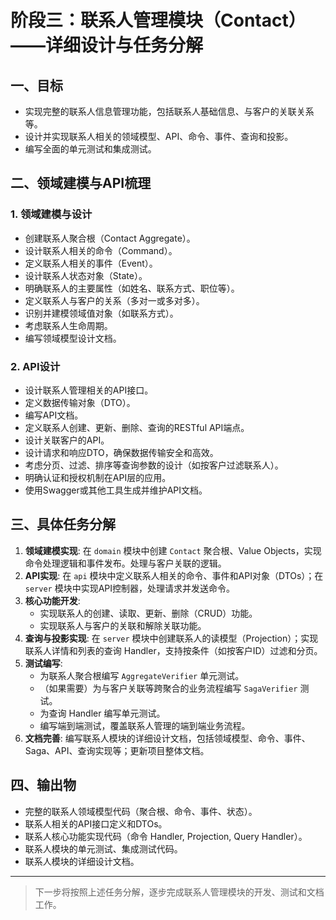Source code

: # 阶段三：联系人管理模块（Contact）——详细设计与任务分解

## 一、目标
- 实现完整的联系人信息管理功能，包括联系人基础信息、与客户的关联关系等。
- 设计并实现联系人相关的领域模型、API、命令、事件、查询和投影。
- 编写全面的单元测试和集成测试。

## 二、领域建模与API梳理

### 1. 领域建模与设计
- 创建联系人聚合根（Contact Aggregate）。
- 设计联系人相关的命令（Command）。
- 定义联系人相关的事件（Event）。
- 设计联系人状态对象（State）。
- 明确联系人的主要属性（如姓名、联系方式、职位等）。
- 定义联系人与客户的关系（多对一或多对多）。
- 识别并建模领域值对象（如联系方式）。
- 考虑联系人生命周期。
- 编写领域模型设计文档。

### 2. API设计
- 设计联系人管理相关的API接口。
- 定义数据传输对象（DTO）。
- 编写API文档。
- 定义联系人创建、更新、删除、查询的RESTful API端点。
- 设计关联客户的API。
- 设计请求和响应DTO，确保数据传输安全和高效。
- 考虑分页、过滤、排序等查询参数的设计（如按客户过滤联系人）。
- 明确认证和授权机制在API层的应用。
- 使用Swagger或其他工具生成并维护API文档。

## 三、具体任务分解

1. **领域建模实现**: 在 `domain` 模块中创建 `Contact` 聚合根、Value Objects，实现命令处理逻辑和事件发布。处理与客户关联的逻辑。
2. **API实现**: 在 `api` 模块中定义联系人相关的命令、事件和API对象（DTOs）；在 `server` 模块中实现API控制器，处理请求并发送命令。
3. **核心功能开发**:
    - 实现联系人的创建、读取、更新、删除（CRUD）功能。
    - 实现联系人与客户的关联和解除关联功能。
4. **查询与投影实现**: 在 `server` 模块中创建联系人的读模型（Projection）；实现联系人详情和列表的查询 Handler，支持按条件（如按客户ID）过滤和分页。
5. **测试编写**:
    - 为联系人聚合根编写 `AggregateVerifier` 单元测试。
    - （如果需要）为与客户关联等跨聚合的业务流程编写 `SagaVerifier` 测试。
    - 为查询 Handler 编写单元测试。
    - 编写端到端测试，覆盖联系人管理的端到端业务流程。
6. **文档完善**: 编写联系人模块的详细设计文档，包括领域模型、命令、事件、Saga、API、查询实现等；更新项目整体文档。

## 四、输出物
- 完整的联系人领域模型代码（聚合根、命令、事件、状态）。
- 联系人相关的API接口定义和DTOs。
- 联系人核心功能实现代码（命令 Handler, Projection, Query Handler）。
- 联系人模块的单元测试、集成测试代码。
- 联系人模块的详细设计文档。

---

> 下一步将按照上述任务分解，逐步完成联系人管理模块的开发、测试和文档工作。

Task:
Go through the material and report each line that holds the string "Contact".

Answer below:
: # 阶段三：联系人管理模块（Contact）——详细设计与任务分解
- 创建联系人聚合根（Contact Aggregate）。
1. **领域建模实现**: 在 `domain` 模块中创建 `Contact` 聚合根、Value Objects，实现命令处理逻辑和事件发布。处理与客户关联的逻辑。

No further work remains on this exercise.